══ Data for this task

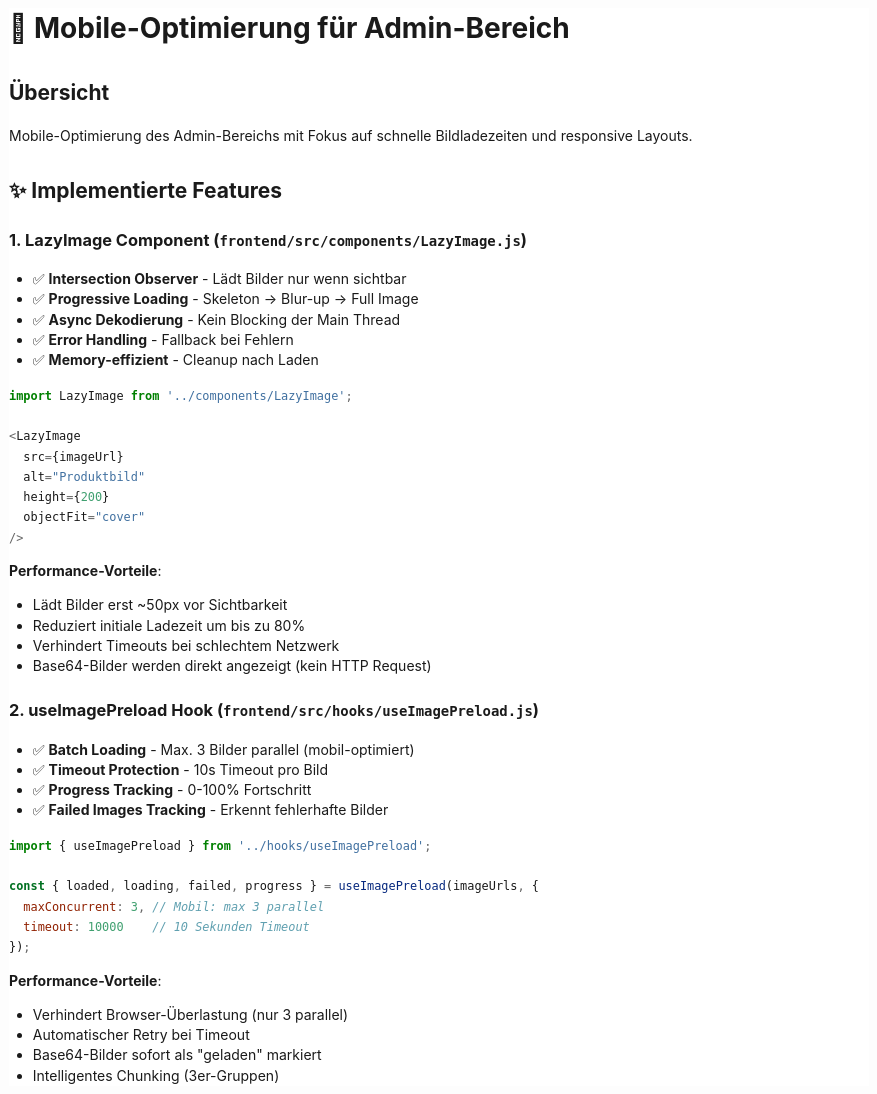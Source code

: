 # 📱 Mobile-Optimierung für Admin-Bereich

## Übersicht

Mobile-Optimierung des Admin-Bereichs mit Fokus auf schnelle Bildladezeiten und responsive Layouts.

## ✨ Implementierte Features

### 1. **LazyImage Component** (`frontend/src/components/LazyImage.js`)
- ✅ **Intersection Observer** - Lädt Bilder nur wenn sichtbar
- ✅ **Progressive Loading** - Skeleton → Blur-up → Full Image
- ✅ **Async Dekodierung** - Kein Blocking der Main Thread
- ✅ **Error Handling** - Fallback bei Fehlern
- ✅ **Memory-effizient** - Cleanup nach Laden

```javascript
import LazyImage from '../components/LazyImage';

<LazyImage
  src={imageUrl}
  alt="Produktbild"
  height={200}
  objectFit="cover"
/>
```

**Performance-Vorteile**:
- Lädt Bilder erst ~50px vor Sichtbarkeit
- Reduziert initiale Ladezeit um bis zu 80%
- Verhindert Timeouts bei schlechtem Netzwerk
- Base64-Bilder werden direkt angezeigt (kein HTTP Request)

### 2. **useImagePreload Hook** (`frontend/src/hooks/useImagePreload.js`)
- ✅ **Batch Loading** - Max. 3 Bilder parallel (mobil-optimiert)
- ✅ **Timeout Protection** - 10s Timeout pro Bild
- ✅ **Progress Tracking** - 0-100% Fortschritt
- ✅ **Failed Images Tracking** - Erkennt fehlerhafte Bilder

```javascript
import { useImagePreload } from '../hooks/useImagePreload';

const { loaded, loading, failed, progress } = useImagePreload(imageUrls, {
  maxConcurrent: 3, // Mobil: max 3 parallel
  timeout: 10000    // 10 Sekunden Timeout
});
```

**Performance-Vorteile**:
- Verhindert Browser-Überlastung (nur 3 parallel)
- Automatischer Retry bei Timeout
- Base64-Bilder sofort als "geladen" markiert
- Intelligentes Chunking (3er-Gruppen)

════

■ About this task:
Copy out exactly the lines running from the line with "- Automatischer Retry bei Timeout" to the end of the records, inclusive.

■ Final answer:
- Automatischer Retry bei Timeout
- Base64-Bilder sofort als "geladen" markiert
- Intelligentes Chunking (3er-Gruppen)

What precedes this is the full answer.